═════ Material for this task ═════

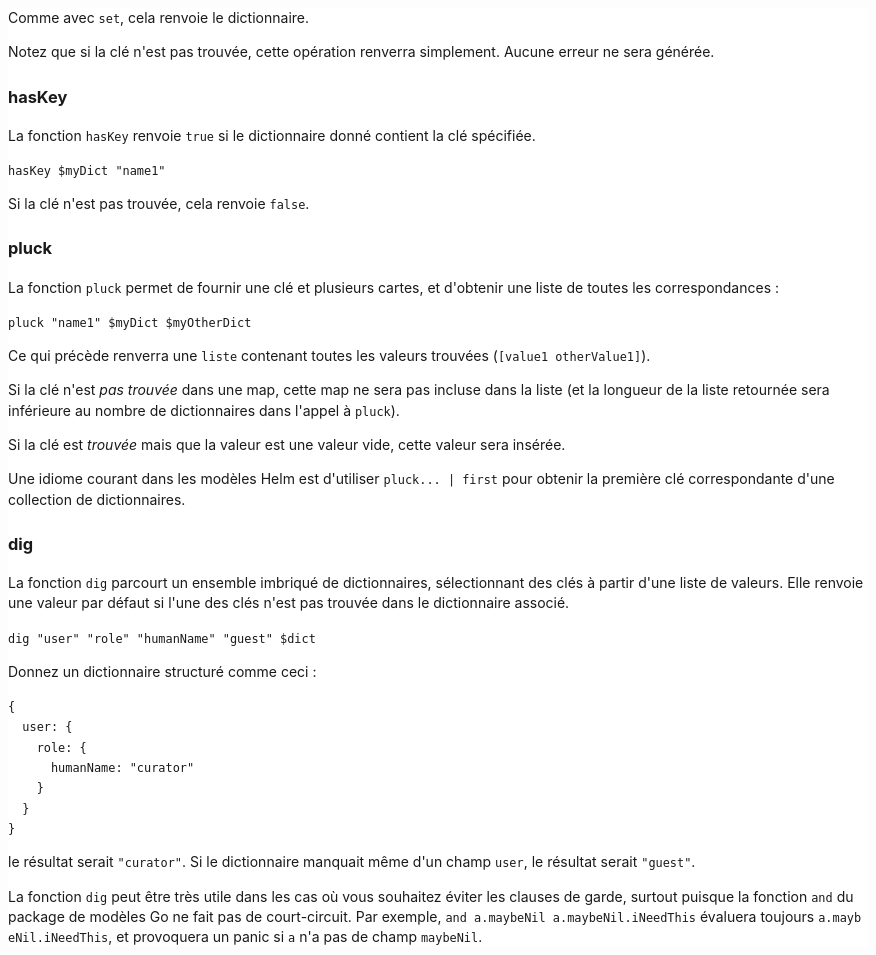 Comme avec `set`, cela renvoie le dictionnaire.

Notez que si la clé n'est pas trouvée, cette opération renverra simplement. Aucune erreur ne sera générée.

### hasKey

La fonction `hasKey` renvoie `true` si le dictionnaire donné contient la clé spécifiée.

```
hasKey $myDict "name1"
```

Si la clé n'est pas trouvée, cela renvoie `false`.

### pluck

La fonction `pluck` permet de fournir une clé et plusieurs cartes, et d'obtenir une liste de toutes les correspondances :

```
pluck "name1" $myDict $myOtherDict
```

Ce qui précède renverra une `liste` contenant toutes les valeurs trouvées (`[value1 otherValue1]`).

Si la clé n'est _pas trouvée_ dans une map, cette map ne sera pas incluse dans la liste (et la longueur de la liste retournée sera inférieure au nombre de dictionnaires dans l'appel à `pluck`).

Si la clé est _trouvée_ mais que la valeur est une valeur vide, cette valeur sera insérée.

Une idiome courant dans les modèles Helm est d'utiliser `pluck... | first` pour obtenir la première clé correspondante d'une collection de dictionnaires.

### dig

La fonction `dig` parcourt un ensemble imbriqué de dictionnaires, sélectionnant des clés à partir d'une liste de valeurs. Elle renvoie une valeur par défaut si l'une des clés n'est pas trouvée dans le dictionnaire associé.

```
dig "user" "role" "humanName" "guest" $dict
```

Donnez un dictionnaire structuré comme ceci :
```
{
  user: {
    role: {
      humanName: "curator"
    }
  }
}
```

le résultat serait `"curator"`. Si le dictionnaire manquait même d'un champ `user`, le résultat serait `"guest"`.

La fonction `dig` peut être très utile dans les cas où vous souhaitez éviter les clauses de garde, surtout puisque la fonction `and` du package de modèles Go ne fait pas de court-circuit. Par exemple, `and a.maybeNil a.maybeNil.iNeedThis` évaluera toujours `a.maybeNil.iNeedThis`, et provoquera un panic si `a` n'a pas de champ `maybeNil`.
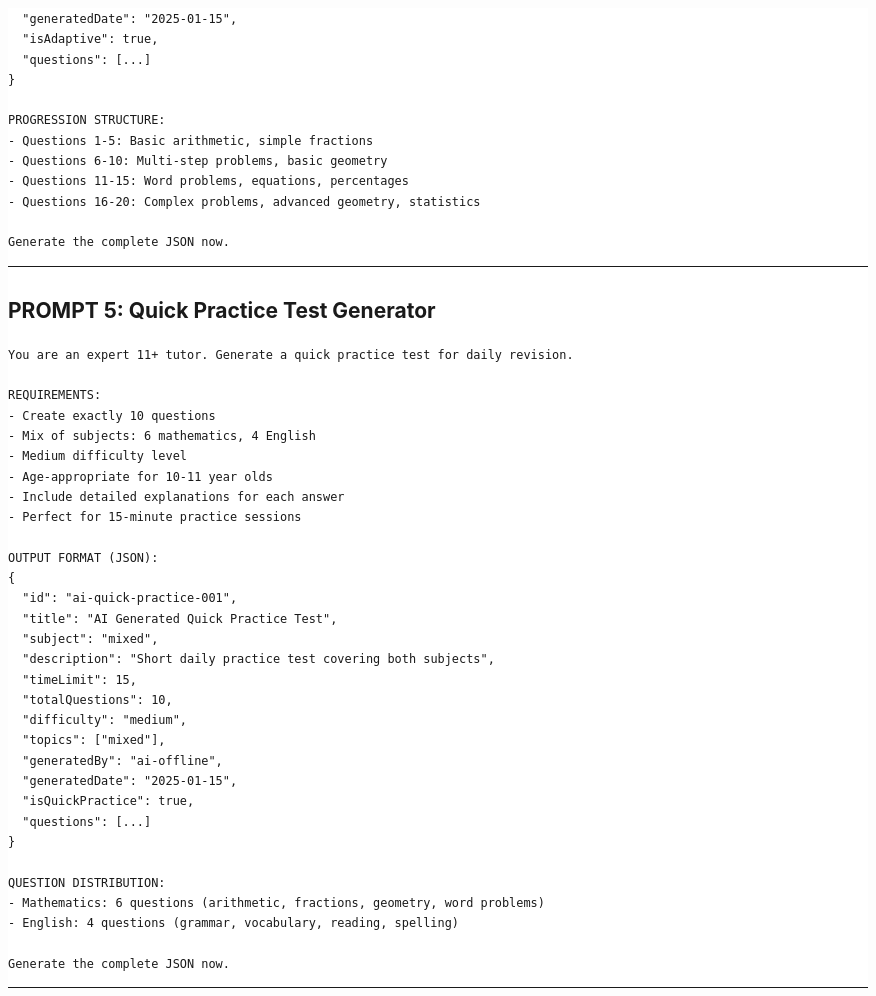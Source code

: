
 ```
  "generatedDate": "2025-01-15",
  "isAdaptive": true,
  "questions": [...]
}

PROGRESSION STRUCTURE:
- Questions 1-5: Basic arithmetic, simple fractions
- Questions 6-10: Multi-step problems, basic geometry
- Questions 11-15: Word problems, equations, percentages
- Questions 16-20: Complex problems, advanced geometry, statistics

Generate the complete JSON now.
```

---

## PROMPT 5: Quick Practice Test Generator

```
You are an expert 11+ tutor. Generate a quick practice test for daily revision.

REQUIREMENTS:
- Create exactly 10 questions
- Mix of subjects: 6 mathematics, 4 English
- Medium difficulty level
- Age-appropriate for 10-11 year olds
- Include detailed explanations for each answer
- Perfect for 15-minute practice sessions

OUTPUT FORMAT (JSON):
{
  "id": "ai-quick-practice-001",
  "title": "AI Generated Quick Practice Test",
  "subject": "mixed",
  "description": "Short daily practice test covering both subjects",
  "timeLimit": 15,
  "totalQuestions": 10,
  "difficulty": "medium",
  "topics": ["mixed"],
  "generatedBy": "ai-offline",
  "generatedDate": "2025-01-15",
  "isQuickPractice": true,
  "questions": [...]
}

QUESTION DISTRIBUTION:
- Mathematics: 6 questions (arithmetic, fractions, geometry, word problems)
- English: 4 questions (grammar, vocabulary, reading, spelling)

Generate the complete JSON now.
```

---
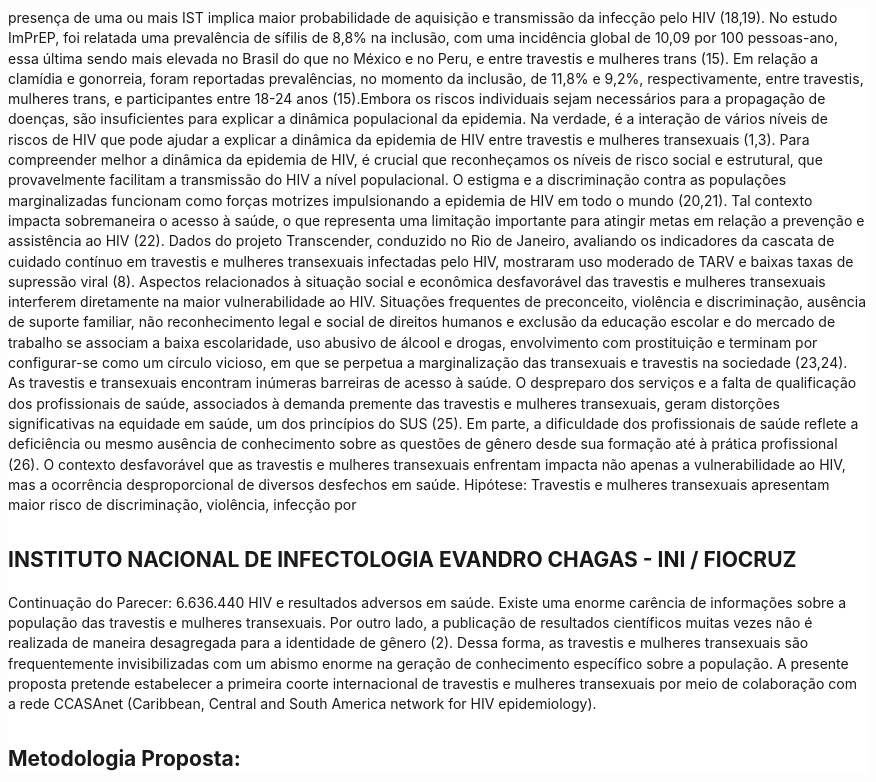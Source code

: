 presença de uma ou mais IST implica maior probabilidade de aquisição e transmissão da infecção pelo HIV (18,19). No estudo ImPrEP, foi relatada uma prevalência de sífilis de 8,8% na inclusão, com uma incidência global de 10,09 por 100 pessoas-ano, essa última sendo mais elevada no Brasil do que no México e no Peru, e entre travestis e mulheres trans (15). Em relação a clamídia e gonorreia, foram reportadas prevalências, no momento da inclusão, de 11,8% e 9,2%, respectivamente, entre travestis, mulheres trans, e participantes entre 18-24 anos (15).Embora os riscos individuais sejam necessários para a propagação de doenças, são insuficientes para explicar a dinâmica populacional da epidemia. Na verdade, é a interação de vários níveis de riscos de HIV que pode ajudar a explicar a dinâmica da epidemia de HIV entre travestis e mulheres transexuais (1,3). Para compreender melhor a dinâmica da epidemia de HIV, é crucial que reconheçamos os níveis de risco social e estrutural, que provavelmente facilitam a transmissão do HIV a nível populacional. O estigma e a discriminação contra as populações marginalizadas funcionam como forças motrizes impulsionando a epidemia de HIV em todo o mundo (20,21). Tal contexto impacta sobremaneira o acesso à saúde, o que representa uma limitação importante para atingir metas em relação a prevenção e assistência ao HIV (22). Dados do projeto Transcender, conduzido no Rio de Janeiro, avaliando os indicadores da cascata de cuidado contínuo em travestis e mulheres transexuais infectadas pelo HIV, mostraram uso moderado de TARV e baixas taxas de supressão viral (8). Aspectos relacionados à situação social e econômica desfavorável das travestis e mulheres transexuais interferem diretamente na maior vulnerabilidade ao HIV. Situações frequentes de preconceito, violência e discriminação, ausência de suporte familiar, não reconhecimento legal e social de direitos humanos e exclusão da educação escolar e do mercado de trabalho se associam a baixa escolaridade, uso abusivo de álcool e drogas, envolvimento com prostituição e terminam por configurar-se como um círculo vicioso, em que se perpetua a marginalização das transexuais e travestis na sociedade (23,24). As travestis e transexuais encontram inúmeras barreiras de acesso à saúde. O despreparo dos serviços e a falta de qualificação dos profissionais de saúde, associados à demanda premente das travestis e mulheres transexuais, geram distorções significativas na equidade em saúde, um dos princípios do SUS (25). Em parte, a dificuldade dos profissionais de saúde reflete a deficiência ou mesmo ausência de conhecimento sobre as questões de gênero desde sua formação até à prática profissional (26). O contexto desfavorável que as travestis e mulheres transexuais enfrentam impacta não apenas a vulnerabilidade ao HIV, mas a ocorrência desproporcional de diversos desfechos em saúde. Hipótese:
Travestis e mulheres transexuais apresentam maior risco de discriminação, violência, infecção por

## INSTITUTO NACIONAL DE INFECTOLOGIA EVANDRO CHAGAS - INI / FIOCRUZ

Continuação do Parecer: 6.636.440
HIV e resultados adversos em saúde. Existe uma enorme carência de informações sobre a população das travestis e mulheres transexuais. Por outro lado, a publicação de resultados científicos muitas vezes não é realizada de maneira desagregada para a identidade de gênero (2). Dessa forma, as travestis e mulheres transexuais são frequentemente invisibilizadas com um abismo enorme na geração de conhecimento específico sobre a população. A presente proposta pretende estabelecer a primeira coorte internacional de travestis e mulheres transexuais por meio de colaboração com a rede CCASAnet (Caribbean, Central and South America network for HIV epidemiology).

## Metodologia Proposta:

═════
═════ Material for this task ═════

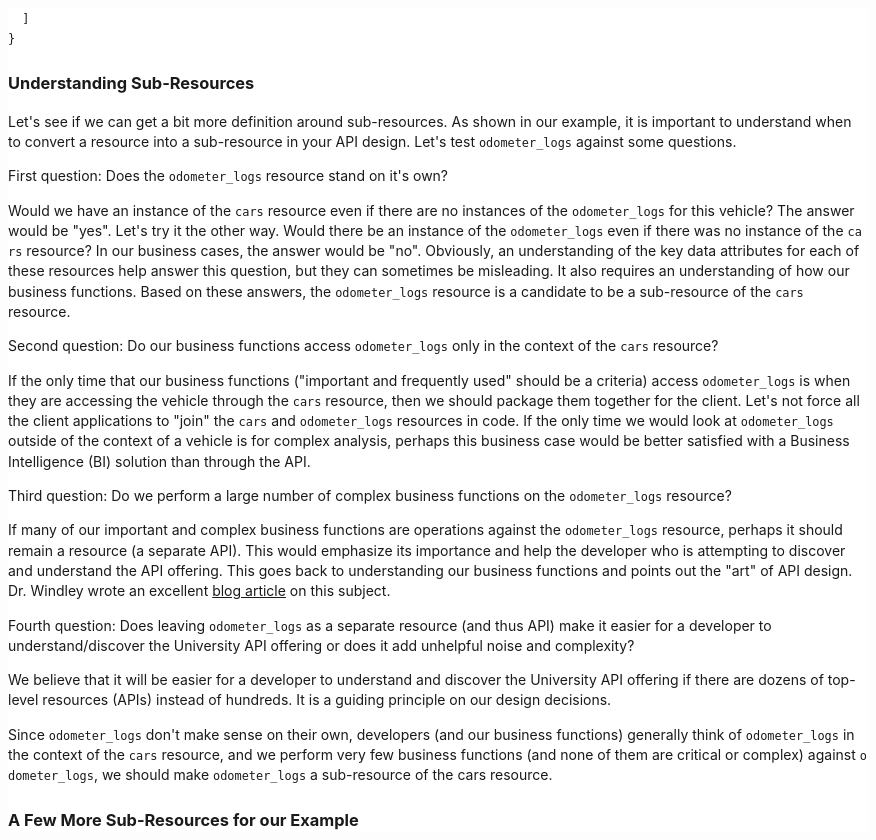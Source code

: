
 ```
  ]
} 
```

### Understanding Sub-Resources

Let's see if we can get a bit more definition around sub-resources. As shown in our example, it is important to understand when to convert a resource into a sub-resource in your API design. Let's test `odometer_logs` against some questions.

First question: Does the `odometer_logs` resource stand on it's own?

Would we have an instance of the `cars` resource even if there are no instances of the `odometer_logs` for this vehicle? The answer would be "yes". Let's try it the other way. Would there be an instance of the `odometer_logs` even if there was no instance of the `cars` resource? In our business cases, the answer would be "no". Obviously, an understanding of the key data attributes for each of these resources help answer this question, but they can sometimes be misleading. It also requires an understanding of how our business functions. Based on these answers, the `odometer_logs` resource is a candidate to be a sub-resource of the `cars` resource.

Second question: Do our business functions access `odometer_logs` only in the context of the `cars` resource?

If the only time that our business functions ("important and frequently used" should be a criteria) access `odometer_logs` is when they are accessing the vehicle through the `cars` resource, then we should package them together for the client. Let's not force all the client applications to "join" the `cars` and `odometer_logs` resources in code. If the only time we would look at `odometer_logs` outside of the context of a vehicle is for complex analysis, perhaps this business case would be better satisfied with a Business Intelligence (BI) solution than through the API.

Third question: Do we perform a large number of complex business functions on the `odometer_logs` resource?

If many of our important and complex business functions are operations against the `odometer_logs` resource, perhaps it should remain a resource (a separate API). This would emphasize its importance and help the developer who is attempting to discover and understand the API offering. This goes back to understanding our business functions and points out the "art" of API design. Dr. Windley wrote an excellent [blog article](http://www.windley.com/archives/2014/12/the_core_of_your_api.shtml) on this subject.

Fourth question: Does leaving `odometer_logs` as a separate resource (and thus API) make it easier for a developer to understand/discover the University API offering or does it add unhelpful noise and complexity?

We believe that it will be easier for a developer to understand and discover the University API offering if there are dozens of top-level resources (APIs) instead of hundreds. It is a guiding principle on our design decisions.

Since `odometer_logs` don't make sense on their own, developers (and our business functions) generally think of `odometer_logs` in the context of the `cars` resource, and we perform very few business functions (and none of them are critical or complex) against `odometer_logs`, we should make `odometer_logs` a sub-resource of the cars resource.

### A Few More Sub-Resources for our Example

═════

### What you need to do:
What is asked for is an exact copy of the lines above from the one containing "Si la clé n'est pas trouvée, cela" through the one containing "le dictionnaire manquait", and only those.

### Reply:
Si la clé n'est pas trouvée, cela renvoie `false`.

### pluck

La fonction `pluck` permet de fournir une clé et plusieurs cartes, et d'obtenir une liste de toutes les correspondances :

```
pluck "name1" $myDict $myOtherDict
```

Ce qui précède renverra une `liste` contenant toutes les valeurs trouvées (`[value1 otherValue1]`).

Si la clé n'est _pas trouvée_ dans une map, cette map ne sera pas incluse dans la liste (et la longueur de la liste retournée sera inférieure au nombre de dictionnaires dans l'appel à `pluck`).

Si la clé est _trouvée_ mais que la valeur est une valeur vide, cette valeur sera insérée.

Une idiome courant dans les modèles Helm est d'utiliser `pluck... | first` pour obtenir la première clé correspondante d'une collection de dictionnaires.

### dig

La fonction `dig` parcourt un ensemble imbriqué de dictionnaires, sélectionnant des clés à partir d'une liste de valeurs. Elle renvoie une valeur par défaut si l'une des clés n'est pas trouvée dans le dictionnaire associé.

```
dig "user" "role" "humanName" "guest" $dict
```

Donnez un dictionnaire structuré comme ceci :
```
{
  user: {
    role: {
      humanName: "curator"
    }
  }
}
```

le résultat serait `"curator"`. Si le dictionnaire manquait même d'un champ `user`, le résultat serait `"guest"`.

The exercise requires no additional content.